**SUPPLIED INFORMATION:**
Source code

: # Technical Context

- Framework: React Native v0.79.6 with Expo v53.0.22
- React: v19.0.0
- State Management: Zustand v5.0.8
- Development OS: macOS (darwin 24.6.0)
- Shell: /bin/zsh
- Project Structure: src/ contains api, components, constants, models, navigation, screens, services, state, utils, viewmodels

**YOUR TASK:**
Looking at the data above, how many lines hold the string "React"? Reply with only the number.

**RESPONSE BOX:**
2